Su trabajo y trayectoria artística se la reconocen todos los estamentos del departamento del Huila, ayer cuando se conoció su deceso la solidaridad para sus familiares, empleados y amigos no se hizo esperar, tan pronto como el cuerpo salió a velación –hacia las nueve de la mañana- en funerales Los Olivos la gente empezó a llegar y por la tarde ya era toda una romería.

Los más cercanos amigos empezaron a recordar las noches de tuna en Peña Blanca y en el restaurante. Algunos tararearon las coplas que más le gustaban a Ulises.
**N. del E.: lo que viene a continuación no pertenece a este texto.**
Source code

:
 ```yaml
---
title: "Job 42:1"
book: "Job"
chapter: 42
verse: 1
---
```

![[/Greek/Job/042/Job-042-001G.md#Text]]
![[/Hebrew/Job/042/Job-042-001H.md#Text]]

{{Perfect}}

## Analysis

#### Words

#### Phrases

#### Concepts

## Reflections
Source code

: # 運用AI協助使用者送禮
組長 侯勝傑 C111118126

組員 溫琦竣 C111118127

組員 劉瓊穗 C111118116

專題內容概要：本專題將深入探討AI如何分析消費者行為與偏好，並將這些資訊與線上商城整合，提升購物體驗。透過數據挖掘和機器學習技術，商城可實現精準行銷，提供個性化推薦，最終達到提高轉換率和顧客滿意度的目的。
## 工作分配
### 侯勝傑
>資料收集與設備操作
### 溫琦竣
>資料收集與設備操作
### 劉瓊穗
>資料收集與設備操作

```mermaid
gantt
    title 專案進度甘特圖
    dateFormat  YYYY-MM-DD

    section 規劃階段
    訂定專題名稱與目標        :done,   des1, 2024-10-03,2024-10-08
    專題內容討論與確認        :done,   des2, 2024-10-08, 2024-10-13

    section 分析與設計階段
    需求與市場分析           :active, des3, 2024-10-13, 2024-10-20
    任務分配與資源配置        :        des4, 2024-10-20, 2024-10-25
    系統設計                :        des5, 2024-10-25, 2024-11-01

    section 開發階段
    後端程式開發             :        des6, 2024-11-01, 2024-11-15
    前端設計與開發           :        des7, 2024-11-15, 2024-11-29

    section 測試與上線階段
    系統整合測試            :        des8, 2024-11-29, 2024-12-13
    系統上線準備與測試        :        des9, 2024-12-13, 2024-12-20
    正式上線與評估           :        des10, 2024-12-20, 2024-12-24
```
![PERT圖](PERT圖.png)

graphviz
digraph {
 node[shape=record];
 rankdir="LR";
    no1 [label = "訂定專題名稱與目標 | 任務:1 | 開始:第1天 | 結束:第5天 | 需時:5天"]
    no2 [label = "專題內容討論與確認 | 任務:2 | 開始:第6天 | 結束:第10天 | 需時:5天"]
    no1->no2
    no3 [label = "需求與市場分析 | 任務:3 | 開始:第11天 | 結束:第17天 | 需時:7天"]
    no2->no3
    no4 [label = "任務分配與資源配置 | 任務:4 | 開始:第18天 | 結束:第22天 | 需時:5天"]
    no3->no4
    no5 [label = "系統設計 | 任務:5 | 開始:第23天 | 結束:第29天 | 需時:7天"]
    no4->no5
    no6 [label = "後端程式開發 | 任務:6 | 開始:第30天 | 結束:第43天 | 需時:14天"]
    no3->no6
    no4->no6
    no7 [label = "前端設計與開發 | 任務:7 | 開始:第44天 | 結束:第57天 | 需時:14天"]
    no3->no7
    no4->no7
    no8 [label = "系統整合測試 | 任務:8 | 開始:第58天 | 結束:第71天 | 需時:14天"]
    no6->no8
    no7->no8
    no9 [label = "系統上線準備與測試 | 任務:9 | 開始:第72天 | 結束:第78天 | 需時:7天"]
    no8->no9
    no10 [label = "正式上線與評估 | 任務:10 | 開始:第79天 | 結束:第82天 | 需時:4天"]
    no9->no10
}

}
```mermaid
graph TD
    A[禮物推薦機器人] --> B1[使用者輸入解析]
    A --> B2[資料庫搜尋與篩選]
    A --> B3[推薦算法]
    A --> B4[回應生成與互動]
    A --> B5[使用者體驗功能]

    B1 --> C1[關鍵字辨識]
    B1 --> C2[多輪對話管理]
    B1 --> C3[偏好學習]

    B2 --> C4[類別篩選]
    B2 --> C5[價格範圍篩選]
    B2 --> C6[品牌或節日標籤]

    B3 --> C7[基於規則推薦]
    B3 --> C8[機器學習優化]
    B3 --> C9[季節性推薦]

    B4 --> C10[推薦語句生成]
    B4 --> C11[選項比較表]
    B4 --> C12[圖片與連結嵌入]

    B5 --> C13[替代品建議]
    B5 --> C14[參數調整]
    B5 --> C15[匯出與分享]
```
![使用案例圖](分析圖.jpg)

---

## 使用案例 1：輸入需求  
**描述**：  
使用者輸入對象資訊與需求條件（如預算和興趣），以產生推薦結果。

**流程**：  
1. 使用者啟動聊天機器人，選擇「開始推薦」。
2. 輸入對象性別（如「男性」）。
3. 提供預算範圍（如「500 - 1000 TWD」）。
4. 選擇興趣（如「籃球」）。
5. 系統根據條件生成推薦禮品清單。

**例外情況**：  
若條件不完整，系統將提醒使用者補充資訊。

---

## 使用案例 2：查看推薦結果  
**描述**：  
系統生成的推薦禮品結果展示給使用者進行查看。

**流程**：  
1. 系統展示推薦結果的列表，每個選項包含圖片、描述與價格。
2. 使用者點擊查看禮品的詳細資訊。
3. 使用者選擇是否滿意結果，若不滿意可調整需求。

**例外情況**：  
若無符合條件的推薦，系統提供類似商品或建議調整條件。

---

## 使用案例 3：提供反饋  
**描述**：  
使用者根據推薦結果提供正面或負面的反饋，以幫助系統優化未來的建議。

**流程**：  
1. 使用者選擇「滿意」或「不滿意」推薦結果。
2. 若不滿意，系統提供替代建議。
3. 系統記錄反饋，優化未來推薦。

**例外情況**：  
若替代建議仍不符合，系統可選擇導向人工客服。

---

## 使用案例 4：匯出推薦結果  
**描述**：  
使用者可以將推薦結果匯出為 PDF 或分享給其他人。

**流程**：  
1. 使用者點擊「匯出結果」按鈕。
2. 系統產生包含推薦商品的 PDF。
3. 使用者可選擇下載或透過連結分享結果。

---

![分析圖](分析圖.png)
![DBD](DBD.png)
A continuación algunas de las coplas que según sus amigos y familiares eran las que más le gustan a Ulises Charry.

“Si ustedes quieren saber de qué murió la difunta, fue de comer tanta morcilla sin amarrarle la punta”.

“Antenoche tuve un sueño, anoche volví y soñé, soñé que me estaba miando hasta que por fin me mie”.

“Al médico Villamil lo vamos a coronar, con una corona de oro que del cielo a de bajar”.

“Por aquí comienzo yo porque yo canto hasta el fin, coplitas y rajaleñas para el doctor Villamil”.

“Los hermanos y mis primos me tienen aborrecido, porque no les traigo leña del palo que no ha nacido”.

“Anoche a la medianoche se me derramó en la estera, la plata de los bolsillos y usted que pensaba que era”.

“Cuando yo era mayordomo de misia Juana María, abajito del ombligo ahí era mi ranchería”.

“Cuando la muñeca quiere que el muñeco la divierta, le pone el baile en la casa con el músico en la puerta”.

“Que suban los liberales o los godos al poder, a mí me toca lo mismo siempre me toca moler”.